According to the Ark Encounter blog, the additions for 2017 also include an expansion of the petting zoo (or the Ararat Ridge Zoo). We saw nothing to indicate a structural expansion of the zoo, but we did notice that much landscaping has been added along with kangaroos and some animals.

Inside the ark, the spaces at each end of the structure (in the bow and the stern) which were largely empty last year now feature a snack shop, sitting area, and small petting zoo; a “theater” area in which visitors sit on backless benches to watch a movie on flat screens that are suspended from the ceiling (more on the movie in a later post); and a new exhibit (likely the most significant addition) called “Why the Bible Is True.” This exhibit features about 40 placards (depending on how you count large placards and clusters of smaller ones) designed in the style of a graphic novel that tell the story of three college students at a large university who grapple with questions of faith, a secular religion professor, excessive drinking, casual sex, and an automobile accident. More on that later too.

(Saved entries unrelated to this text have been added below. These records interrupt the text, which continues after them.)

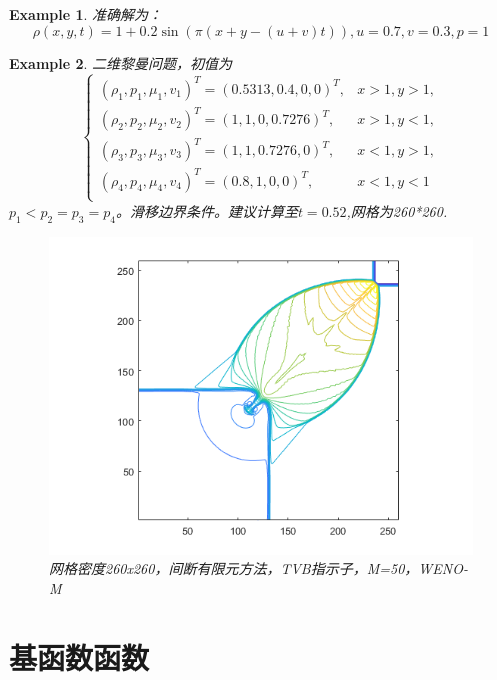 \documentclass{article}
\newtheorem{example}{Example}
\numberwithin{equation}{subsection}    %
\begin{document}
\begin{appendix}
\begin{example}
        准确解为：
        \begin{equation}
            \rho(x,y,t) = 1+0.2\sin(\pi(x+y-(u+v)t)),u=0.7,v=0.3,p=1
        \end{equation}
    \end{example}
    \begin{example}
        二维黎曼问题\cite{RN13}，初值为
        \begin{equation}
            \begin{cases}
                \left(\rho_{1}, p_{1}, \mu_{1}, v_{1}\right)^{T}=(0.5313,0.4,0,0)^{T}, & x>1, y>1, \\
                \left(\rho_{2}, p_{2}, \mu_{2}, v_{2}\right)^{T}=(1,1,0,0.7276)^{T},   & x>1, y<1, \\
                \left(\rho_{3}, p_{3}, \mu_{3}, v_{3}\right)^{T}=(1,1,0.7276,0)^{T},   & x<1, y>1, \\
                \left(\rho_{4}, p_{4}, \mu_{4}, v_{4}\right)^{T}=(0.8,1,0,0)^{T},      & x<1, y<1  \\
            \end{cases}
        \end{equation}
        $p_1<p_2=p_3=p_4$。滑移边界条件。建议计算至$t=0.52$,网格为260*260.
        \begin{figure}[htp]
            \centering
            \label{fig:}
            \includegraphics[width=0.7\linewidth]{fig/二维黎曼问题}
            \caption{网格密度260x260，间断有限元方法，TVB指示子，M=50，WENO-M}
        \end{figure}


    \end{example}
    \newpage
    \section{基函数函数}
    \cite{RN48}

\end{appendix}
\end{document}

According to the Ark Encounter blog, there is also some new signage and a new video inside the ark too. We did not take note of those additions. There is also talk of a new 800-seat theater to be built adjacent to the ark. While the area just behind the ark is fenced off, we could see no indication of any construction underway.

So, these are the highlights of the additions to Ark Encounter for summer 2017, at least as we saw them on our recent visit. Expectations are high as AiG promised at minimum 1.2 million visitors in the first year (July 7, 2016 to July 6, 2017) with increases each year after that. Will enough new visitors find their way to Ark Encounter along with enough repeat visitors to reach that impressive goal? We shall see.